映画『シビル・ウォー/キャプテン・アメリカ』(2016)で初登場した新ヒーロー、ブラックパンサーを主人公とする単独映画『ブラックパンサー』は、マーベル・シネマティック・ユニバース(MCU)の集大成『アベンジャーズ/インフィニティ・ウォー』の“直前作”だ。
しかし製作を担当するマーベル・スタジオは、本作をあくまで独立したストーリーとして構想しているという。

「独立したストーリー」、その意味は

これまでMCUは、独立した作品群を相互に繋げることによって、世界観を少しずつ拡大しながら大きなストーリーを構成してきた。アイアンマン、キャプテン・アメリカ、ソーといったキャラクターを『アベンジャーズ』(2012)で集合させ、さらに『ガーディアンズ・オブ・ギャラクシー』(2014)で地球外のストーリーを描いて、それぞれのヒーローにはそれぞれの物語を与える。やがて作品の壁を超えてキャラクターは行き来するようになり、ヒーローたちの物語がゆるやかに繋がるなか、驚くべき力を持つインフィニティ・ストーンの存在感が高まっていく……。

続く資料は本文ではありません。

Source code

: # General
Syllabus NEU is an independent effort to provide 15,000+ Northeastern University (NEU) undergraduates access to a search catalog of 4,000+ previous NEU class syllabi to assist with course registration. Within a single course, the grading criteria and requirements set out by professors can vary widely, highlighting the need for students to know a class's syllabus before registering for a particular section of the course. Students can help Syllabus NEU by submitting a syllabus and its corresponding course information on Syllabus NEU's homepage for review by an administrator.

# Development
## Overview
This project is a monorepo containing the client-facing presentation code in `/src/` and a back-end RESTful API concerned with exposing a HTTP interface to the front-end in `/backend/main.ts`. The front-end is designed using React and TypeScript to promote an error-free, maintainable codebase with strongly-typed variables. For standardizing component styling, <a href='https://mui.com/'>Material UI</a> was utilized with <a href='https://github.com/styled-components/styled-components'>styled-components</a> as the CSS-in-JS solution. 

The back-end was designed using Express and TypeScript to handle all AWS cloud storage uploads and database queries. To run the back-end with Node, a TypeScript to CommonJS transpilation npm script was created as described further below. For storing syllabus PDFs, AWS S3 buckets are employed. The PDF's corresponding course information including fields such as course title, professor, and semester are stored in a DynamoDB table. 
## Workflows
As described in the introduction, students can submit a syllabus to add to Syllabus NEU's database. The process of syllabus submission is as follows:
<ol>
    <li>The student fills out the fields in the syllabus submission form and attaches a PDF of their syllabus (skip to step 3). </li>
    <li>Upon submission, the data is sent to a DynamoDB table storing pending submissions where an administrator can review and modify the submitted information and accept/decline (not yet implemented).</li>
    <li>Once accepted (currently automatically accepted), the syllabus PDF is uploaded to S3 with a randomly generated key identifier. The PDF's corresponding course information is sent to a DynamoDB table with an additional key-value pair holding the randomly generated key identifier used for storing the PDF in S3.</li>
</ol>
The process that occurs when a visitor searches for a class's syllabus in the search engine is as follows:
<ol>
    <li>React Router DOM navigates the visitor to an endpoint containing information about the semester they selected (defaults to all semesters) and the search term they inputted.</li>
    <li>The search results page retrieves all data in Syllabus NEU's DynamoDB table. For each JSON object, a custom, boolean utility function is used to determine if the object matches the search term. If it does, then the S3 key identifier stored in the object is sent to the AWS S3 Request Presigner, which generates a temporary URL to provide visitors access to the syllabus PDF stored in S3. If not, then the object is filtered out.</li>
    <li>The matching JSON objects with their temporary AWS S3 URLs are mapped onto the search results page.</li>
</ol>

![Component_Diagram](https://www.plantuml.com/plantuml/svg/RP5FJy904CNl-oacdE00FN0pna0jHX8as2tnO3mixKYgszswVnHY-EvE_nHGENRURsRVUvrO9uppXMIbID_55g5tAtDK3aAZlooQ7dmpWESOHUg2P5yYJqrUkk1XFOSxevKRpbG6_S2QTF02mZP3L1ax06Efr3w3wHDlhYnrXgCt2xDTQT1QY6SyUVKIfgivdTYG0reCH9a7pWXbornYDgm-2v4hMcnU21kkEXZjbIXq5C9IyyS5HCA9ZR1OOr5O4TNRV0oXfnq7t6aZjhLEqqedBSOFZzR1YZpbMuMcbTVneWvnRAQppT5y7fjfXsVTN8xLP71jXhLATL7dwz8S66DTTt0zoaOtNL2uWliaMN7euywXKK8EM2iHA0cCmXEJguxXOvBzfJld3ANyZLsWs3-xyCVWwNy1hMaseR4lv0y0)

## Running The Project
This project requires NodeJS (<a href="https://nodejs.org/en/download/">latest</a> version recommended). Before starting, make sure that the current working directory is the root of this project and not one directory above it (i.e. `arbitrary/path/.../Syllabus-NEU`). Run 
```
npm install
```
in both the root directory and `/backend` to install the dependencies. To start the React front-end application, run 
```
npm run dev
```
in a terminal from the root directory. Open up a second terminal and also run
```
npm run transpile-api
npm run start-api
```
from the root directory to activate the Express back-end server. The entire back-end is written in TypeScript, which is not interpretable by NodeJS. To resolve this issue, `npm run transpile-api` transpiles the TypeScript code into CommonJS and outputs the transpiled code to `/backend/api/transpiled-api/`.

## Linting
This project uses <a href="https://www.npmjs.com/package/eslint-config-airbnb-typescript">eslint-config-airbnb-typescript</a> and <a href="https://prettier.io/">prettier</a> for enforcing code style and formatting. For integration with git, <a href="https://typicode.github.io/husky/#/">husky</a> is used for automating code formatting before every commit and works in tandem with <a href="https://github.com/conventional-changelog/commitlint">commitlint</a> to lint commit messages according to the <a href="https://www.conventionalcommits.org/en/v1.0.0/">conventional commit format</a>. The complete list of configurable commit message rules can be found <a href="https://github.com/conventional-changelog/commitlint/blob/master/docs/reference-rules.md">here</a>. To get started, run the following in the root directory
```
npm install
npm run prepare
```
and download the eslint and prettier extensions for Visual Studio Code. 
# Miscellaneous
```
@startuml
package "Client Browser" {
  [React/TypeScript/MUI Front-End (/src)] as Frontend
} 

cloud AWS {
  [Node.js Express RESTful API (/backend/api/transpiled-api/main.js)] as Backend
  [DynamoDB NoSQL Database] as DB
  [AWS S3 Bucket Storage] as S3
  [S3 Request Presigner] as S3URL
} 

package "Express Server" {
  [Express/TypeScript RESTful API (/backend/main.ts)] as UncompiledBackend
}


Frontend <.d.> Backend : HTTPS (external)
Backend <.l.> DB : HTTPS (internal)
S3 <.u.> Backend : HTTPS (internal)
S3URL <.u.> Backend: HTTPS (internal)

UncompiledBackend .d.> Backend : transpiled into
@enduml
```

こうした中で近年登場してきたのが、のちに『シビル・ウォー』に合流したアントマン、『マイティ・ソー バトルロイヤル』(2017)にも顔を出したドクター・ストレンジ、そしてスパイダーマンだ。しかしその単独映画第1作は――やや複雑なリンクを示した『スパイダーマン:ホームカミング』(2017)を除いて――他とはあまり繋がりのない作品だった。たとえば『ドクター・ストレンジ』(2016)を撮ったスコット・デリクソン監督は、そのクリエイティブな自由度を保証されていたという。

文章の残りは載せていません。